Blaine Amendments are a 19th century relic of anti-religious bigotry.  After the Civil War, Maine’s Senator James G. Blaine wanted to amend the federal constitution to deny public funding to “sectarian,” mainly Catholic, private schools.  His federal effort failed, but Senator Blaine succeeded in requiring new states to accept his amendment as a condition of joining the union.

Backers of the Blaine Amendment were motivated by hatred for the large numbers of poor Catholic immigrants who arrived in America during the 19th century.  Today, opponents of school choice use the Blaine Amendment in states that have it to prevent parents from using public funds to seek a better education for their children.

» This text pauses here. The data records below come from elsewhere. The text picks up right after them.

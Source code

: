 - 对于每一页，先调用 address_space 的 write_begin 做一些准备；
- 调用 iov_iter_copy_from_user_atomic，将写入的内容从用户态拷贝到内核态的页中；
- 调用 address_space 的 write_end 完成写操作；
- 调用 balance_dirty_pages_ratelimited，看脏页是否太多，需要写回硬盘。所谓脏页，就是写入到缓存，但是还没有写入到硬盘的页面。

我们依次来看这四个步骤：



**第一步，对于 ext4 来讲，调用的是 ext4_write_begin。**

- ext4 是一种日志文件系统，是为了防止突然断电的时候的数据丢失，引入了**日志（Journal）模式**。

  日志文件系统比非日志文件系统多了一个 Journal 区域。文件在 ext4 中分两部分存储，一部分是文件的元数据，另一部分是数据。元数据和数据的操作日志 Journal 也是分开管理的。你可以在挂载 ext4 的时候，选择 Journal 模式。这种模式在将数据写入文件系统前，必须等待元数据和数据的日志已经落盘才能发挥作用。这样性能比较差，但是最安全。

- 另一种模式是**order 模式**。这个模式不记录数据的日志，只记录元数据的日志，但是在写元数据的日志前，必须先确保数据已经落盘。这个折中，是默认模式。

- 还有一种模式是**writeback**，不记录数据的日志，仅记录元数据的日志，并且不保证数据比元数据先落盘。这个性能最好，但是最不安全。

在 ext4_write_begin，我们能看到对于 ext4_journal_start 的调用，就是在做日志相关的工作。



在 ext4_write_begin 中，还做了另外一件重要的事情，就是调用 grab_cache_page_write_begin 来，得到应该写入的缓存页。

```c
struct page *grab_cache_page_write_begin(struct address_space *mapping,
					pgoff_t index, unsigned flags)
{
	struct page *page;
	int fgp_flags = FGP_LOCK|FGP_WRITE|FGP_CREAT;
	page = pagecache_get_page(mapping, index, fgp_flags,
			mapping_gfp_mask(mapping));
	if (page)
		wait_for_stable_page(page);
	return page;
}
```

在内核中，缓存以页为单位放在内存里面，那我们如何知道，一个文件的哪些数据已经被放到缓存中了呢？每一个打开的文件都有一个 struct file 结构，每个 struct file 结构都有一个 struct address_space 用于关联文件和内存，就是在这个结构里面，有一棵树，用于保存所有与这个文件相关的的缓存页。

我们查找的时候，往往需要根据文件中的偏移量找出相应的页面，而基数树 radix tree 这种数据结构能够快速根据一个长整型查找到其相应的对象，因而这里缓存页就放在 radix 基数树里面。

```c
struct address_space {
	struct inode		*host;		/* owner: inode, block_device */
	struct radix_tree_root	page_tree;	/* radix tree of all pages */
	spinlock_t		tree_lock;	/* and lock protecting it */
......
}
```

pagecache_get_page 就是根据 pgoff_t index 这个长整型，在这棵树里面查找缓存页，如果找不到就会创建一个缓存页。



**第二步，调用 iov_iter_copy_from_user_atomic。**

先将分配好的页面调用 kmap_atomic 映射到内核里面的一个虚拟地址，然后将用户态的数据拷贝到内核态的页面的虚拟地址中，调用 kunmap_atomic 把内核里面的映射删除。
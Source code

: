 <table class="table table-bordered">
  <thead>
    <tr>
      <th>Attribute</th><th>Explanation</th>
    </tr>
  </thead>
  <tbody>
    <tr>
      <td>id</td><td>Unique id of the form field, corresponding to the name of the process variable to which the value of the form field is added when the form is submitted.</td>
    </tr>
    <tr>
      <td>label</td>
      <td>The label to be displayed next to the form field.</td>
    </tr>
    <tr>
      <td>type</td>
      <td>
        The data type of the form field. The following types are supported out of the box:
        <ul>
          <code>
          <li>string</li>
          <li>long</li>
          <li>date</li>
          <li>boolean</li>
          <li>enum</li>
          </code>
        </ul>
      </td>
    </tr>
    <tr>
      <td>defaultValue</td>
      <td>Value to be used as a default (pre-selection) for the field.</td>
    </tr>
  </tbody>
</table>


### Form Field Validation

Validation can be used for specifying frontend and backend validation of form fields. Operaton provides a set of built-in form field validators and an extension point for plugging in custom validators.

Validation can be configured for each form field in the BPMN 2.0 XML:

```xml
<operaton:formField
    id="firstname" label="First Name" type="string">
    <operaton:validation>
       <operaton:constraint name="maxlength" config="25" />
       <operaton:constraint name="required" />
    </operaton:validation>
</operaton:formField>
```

In the second ruling, issued June 27th, the Supreme Court said a Colorado court must reconsider its decision to ban a family voucher program in Douglas County schools.  Legal experts predict the lower court will be required to restore Douglas County’s popular education vouchers, which allowed parents who request them to send their children to high-quality private schools.  The case is Doyle v. Taxpayers for Public Education, 15-556.

Michael Bindas, a lead attorney representing three Colorado families, said,

“Today’s order sends a strong signal that the U.S. Supreme Court will not tolerate the use of Blaine Amendments to exclude religious options from school choice programs.”

Much has changed in American society since the 19th century.  Overt anti-religious bigotry has declined, yet powerful unions and the public school establishment routinely cite the Blaine Amendment as their reason for blocking education choice for families.

Still, in many places school choice is routine and non-controversial.  Today many states offer parents school vouchers, tax credit scholarships and education savings accounts to help pay tuition at private schools.  After all, letting parents guide the education of their children is hardly a radical idea.  Parents of college-age kids do it every day.

In addition, many advanced countries use public funds to send children to private schools.  Examples include Australia (where 25 percent of children attend private schools using public funds), Belgium (58 percent), Denmark (11 percent), France (16.8 percent), South Korea (21 percent), the Netherlands (76 percent), Spain (24 percent), and the United Kingdom (30 percent).

Even in Washington state, school administrators often direct public money to children attending private religious schools.  For example, in 2016 school districts paid $8.1 million to Catholic, Christian and Jewish institutions to provide special education, day care, preschool, foster care, and other education services (See WAC 392-172A-04040).

These two Supreme Court rulings are sparking excitement among parents and education rights groups across the country.  As opponents lose the historically-bigoted Blaine Amendment as a talking point against education choice, the idea that parents who want to can use public funds to send their children to a better school has taken a huge leap forward.